Summary of individual studies
| Study | Participants (number and % men) | Intervention, comparator and setting | Exercise prescripti0m | Outcomes | Follow-up | Country/setting |
| Devi | 94 stable angina pectoris; 74% men | Home-based online web-based intervention | Dose: Individualised daily exercise (most commonly walking) | HRQoL and anxiety and depression | 6 months | UK, single centre |
| Hambrecht | 101 classes I to III angina pectoris; | Home-based aerobic training (bicycle ergometer) | Dose: 48×7×20 min | Angina symptoms (CCS), exercise capacity, revascularisations, MI, cost- effectiveness, combined clinical endpoint (death cardiac, stroke, CABG, PCI, AMI, worsening angina with objective evidence resulting in hospitalisation) | 12 months | Germany, single centre |
| Jiang et al 2007 | 167 first hospitalised with angina pectoris or MI; | Hospital-based patient/family education and home-based rehabilitation care | Dose: Not reported | None relevant to this review | 6 months | China, single centre |
| Manchanda | 42 chronic stable angina pectoris and coronary artery disease (CAD); 100% men | Home-based yoga lifestyle intervention programme | Dose: 48×7×90 min | All-cause mortality, severity of angina, revascularisation, exercise capacity | 12 months | India, single centre |
| Raffo | 24 stable angina pectoris; 88% men | Hospital-based aerobic training (Canadian Air Force Programme) | Dose: 24×7×11 | Exercise capacity | 6 months | Country not reported, single centre |
| Schuler | 113 stable angina pectoris; 100% men | Home-based aerobic training (bicycle ergometer) | Dose: 48×7×30 min (daily exercise) plus 48×2×60 min (weekly exercise) | All-cause mortality, MI, revascularisations, exercise capacity, adverse events | 12 months | Germany, single centre |
| Todd | 40 chronic stable angina >6 months duration | Home-based aerobic training (Canadian Air Force Programme) | Dose: 48×7×11 | All-cause mortality, MI, exercise capacity | 12 months | UK, single centre |
AMI, acute myocardial infarction; CABG, coronary artery bypass graft; CCS, Canadian Cardiovascular Society; HRQoL, health-related quality of life; MI, myocardial infarction; PCI, percutaneous coronary intervention.
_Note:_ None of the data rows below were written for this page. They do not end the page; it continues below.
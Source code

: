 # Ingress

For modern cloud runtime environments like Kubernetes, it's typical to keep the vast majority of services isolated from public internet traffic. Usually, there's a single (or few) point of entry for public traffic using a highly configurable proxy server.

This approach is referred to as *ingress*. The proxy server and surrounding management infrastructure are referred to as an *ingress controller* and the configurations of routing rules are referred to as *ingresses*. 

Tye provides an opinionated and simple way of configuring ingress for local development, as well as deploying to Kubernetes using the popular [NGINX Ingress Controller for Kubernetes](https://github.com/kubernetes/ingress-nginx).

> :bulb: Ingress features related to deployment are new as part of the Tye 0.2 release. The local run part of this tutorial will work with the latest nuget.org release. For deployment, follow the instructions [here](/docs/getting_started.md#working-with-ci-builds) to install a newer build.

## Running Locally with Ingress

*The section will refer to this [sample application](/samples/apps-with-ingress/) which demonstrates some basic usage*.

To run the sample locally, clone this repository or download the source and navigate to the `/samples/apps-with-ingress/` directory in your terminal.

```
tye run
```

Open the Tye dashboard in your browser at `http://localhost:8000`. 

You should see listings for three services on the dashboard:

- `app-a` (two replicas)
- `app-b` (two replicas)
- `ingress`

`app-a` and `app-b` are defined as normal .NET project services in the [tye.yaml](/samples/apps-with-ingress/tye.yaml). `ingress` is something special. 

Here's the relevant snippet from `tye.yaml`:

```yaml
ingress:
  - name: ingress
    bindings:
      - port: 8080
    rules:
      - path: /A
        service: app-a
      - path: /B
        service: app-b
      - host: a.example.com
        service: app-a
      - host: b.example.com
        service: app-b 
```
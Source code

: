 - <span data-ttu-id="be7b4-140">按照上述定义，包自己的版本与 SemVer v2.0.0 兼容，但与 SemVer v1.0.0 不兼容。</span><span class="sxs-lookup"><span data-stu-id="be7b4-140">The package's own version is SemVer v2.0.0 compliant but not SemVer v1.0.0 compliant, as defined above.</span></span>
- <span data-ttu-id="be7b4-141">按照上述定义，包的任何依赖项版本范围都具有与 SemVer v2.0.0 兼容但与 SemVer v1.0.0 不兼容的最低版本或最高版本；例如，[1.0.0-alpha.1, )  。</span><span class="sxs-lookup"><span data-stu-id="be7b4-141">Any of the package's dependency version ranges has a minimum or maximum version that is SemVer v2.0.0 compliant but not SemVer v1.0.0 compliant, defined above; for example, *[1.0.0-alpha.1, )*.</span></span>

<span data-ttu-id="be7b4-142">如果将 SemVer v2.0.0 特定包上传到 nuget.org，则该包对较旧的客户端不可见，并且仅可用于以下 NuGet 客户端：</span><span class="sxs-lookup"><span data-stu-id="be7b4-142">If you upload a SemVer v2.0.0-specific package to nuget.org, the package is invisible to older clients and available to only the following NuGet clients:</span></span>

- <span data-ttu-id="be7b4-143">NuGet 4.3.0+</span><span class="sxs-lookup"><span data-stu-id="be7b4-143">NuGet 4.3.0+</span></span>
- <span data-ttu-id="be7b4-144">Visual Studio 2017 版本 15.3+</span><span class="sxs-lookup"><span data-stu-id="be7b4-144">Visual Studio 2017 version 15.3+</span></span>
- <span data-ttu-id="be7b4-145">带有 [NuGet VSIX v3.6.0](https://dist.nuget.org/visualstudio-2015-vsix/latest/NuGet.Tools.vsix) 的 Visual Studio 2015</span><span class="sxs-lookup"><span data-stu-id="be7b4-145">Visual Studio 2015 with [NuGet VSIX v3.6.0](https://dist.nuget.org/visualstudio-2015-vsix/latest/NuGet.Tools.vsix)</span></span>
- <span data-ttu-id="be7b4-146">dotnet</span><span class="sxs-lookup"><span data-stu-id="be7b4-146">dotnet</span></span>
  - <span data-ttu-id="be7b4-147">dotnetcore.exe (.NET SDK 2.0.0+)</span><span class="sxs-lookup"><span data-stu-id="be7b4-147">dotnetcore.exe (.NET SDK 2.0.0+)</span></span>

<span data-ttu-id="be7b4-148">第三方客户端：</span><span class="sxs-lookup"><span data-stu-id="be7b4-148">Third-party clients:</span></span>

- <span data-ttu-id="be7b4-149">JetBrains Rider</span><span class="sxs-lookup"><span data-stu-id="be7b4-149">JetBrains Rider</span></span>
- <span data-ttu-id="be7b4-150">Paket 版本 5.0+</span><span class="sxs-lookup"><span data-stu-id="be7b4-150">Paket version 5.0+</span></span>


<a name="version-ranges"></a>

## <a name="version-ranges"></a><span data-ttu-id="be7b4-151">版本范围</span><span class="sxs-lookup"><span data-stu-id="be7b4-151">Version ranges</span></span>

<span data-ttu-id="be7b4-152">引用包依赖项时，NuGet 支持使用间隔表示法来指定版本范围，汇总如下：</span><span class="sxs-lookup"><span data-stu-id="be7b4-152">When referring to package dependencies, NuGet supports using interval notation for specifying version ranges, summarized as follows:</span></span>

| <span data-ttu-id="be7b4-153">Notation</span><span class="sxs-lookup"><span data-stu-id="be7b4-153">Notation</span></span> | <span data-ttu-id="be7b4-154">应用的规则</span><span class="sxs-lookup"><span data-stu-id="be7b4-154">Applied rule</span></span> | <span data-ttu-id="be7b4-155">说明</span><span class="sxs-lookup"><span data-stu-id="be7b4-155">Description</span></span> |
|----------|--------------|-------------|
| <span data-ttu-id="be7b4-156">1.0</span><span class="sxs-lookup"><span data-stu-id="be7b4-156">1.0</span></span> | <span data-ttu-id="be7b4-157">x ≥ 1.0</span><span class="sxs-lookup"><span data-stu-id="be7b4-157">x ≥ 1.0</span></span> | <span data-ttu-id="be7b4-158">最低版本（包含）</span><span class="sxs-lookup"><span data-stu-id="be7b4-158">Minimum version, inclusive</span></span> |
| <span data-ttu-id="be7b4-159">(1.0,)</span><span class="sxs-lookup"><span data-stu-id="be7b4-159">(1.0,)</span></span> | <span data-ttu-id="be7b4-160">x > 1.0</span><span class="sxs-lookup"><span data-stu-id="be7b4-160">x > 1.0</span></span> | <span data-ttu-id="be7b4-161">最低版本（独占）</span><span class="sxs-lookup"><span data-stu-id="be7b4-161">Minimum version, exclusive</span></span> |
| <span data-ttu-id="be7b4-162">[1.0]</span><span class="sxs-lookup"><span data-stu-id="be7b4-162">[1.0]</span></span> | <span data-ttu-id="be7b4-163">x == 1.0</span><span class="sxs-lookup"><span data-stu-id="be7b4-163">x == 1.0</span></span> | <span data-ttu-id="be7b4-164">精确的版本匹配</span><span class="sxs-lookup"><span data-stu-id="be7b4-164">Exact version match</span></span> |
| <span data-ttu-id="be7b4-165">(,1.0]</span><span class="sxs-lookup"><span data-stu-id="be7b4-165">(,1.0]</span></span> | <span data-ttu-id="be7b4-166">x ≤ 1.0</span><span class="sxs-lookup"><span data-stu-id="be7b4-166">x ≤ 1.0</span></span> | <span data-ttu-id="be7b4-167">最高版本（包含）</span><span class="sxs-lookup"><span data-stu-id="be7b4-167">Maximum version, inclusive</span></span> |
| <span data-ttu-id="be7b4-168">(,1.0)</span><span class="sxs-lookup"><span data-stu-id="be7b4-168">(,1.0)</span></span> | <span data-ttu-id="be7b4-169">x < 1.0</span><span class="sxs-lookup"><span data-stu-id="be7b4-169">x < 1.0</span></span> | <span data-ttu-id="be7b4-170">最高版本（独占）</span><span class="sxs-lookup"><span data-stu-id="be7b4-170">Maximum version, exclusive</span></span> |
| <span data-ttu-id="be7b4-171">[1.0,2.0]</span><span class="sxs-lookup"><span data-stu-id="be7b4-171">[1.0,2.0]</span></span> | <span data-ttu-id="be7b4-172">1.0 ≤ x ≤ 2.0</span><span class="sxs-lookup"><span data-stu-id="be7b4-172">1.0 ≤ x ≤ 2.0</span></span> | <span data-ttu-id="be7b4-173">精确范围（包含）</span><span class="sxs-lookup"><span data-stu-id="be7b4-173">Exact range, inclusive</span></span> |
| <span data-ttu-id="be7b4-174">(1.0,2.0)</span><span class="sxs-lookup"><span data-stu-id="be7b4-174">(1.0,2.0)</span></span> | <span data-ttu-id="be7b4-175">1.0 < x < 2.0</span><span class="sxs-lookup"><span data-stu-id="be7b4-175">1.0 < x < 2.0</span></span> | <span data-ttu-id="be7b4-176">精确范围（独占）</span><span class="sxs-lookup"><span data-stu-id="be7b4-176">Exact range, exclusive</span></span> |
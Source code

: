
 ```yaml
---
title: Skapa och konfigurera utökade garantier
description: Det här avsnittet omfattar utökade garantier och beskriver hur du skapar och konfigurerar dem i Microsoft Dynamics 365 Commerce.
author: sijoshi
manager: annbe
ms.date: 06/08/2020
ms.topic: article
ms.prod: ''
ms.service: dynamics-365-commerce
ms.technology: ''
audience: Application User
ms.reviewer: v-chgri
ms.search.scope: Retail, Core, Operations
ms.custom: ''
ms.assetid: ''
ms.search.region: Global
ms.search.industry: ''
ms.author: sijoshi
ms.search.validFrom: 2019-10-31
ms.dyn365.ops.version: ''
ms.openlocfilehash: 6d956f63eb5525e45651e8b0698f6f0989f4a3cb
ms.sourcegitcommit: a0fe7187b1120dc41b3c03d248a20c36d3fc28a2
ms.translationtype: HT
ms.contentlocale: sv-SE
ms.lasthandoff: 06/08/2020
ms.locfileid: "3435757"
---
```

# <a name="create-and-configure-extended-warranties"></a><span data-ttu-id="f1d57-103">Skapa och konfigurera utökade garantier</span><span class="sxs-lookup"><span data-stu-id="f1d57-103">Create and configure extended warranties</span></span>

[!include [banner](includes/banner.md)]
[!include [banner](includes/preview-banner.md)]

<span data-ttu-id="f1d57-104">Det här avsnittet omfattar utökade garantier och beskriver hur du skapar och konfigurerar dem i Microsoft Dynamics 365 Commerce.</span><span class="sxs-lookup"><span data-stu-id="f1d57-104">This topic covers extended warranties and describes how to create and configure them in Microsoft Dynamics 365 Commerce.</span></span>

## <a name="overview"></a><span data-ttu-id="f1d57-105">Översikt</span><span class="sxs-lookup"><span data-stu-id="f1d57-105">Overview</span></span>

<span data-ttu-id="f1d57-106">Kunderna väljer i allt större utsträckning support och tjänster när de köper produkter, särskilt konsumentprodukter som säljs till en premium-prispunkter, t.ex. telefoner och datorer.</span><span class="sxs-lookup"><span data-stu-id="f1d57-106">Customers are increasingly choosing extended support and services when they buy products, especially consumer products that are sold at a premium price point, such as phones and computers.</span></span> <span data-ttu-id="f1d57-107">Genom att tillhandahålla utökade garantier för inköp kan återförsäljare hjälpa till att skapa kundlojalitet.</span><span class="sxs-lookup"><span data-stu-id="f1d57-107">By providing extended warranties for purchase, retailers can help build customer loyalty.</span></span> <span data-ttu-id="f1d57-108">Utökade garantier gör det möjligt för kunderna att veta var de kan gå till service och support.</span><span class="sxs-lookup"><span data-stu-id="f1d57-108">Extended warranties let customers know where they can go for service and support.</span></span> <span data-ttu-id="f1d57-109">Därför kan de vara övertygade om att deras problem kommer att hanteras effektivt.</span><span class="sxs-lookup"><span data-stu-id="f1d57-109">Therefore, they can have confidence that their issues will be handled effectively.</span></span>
Summary of study characteristics
| Number of studies (%) or median (range) | |
| Study characteristics | |
| Publication year | |
| 1980–1999 | 3 |
| 2000–2009 | 3 |
| 2010 onwards | 1 |
| Study location | |
| Europe | 5 |
| Australasia | 2 |
| Single centre | 7 |
| Sample size | 126 (24–167) |
| Duration of follow-up | 9.4 months (6–12) |
| Comparator | |
| Usual medical care | 6 |
| PCI | 1 |
| Population characteristics | |
| Sex | |
| Males only | 4 |
| Both males and females | 3 |
| Age (years) | 56.6 (50–66.2) |
| Intervention characteristics | |
| Intervention type | |
| Exercise-only programme | 4 |
| Comprehensive programme | 3 |
| Duration of intervention (months) | 57.5 (1.5–12) |
| Nature of intervention | |
| Aerobic only | 7 |
| Aerobic and resistance | 0 |
| Dose of intervention | |
| Duration | 57.5 months (1.5–12) |
| Frequency | 1–7 sessions/week |
| Length | 11–90 min/session |
| Intensity | 70%–75% of maximal heart rate ‘Moderate’ intensity |
| Setting | |
| Centre-based only | 1 |
| Combination of centre- and home-based | 3 |
| Home-based only | 2 |
PCI, percutaneous coronary intervention.